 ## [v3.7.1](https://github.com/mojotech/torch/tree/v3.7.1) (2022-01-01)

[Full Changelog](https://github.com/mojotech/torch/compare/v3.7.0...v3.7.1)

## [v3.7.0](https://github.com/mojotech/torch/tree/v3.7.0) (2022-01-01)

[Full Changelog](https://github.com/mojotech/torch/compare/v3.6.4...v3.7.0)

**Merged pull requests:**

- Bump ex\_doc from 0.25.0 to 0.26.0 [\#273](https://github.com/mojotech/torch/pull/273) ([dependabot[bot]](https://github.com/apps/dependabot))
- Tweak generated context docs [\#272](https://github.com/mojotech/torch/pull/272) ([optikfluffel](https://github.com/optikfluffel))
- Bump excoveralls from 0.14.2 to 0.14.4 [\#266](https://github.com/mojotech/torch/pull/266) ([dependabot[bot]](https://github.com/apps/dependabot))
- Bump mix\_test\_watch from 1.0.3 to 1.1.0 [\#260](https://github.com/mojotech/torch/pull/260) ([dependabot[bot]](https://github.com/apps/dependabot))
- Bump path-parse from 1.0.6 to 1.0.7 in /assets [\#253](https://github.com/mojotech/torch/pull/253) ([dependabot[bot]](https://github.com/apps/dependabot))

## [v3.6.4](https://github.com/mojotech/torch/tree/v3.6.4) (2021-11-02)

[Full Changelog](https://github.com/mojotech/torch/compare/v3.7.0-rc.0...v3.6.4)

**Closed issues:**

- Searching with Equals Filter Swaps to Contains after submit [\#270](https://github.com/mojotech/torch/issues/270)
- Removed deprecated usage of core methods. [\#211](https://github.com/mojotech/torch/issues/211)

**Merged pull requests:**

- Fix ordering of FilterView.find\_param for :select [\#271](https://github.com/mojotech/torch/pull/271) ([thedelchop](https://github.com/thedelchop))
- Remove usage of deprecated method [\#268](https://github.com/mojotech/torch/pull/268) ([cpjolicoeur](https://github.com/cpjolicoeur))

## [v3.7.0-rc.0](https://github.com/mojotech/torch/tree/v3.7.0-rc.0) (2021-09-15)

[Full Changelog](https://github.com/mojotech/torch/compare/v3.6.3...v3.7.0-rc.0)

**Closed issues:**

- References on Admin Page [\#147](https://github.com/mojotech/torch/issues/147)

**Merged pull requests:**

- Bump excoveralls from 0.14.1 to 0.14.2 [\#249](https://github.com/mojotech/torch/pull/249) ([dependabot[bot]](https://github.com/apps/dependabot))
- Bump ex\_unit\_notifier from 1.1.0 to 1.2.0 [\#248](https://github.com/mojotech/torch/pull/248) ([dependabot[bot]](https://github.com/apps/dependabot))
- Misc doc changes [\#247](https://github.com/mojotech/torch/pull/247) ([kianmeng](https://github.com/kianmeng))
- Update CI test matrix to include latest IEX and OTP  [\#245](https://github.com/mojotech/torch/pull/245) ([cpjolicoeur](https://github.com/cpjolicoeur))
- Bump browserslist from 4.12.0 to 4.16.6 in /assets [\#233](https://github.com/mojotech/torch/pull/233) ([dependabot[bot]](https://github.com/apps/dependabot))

Your assignment
The string "tree" shows up in some lines of the listing. Copy each such line.

Your response
 ## [v3.7.1](https://github.com/mojotech/torch/tree/v3.7.1) (2022-01-01)
## [v3.7.0](https://github.com/mojotech/torch/tree/v3.7.0) (2022-01-01)
## [v3.6.4](https://github.com/mojotech/torch/tree/v3.6.4) (2021-11-02)
## [v3.7.0-rc.0](https://github.com/mojotech/torch/tree/v3.7.0-rc.0) (2021-09-15)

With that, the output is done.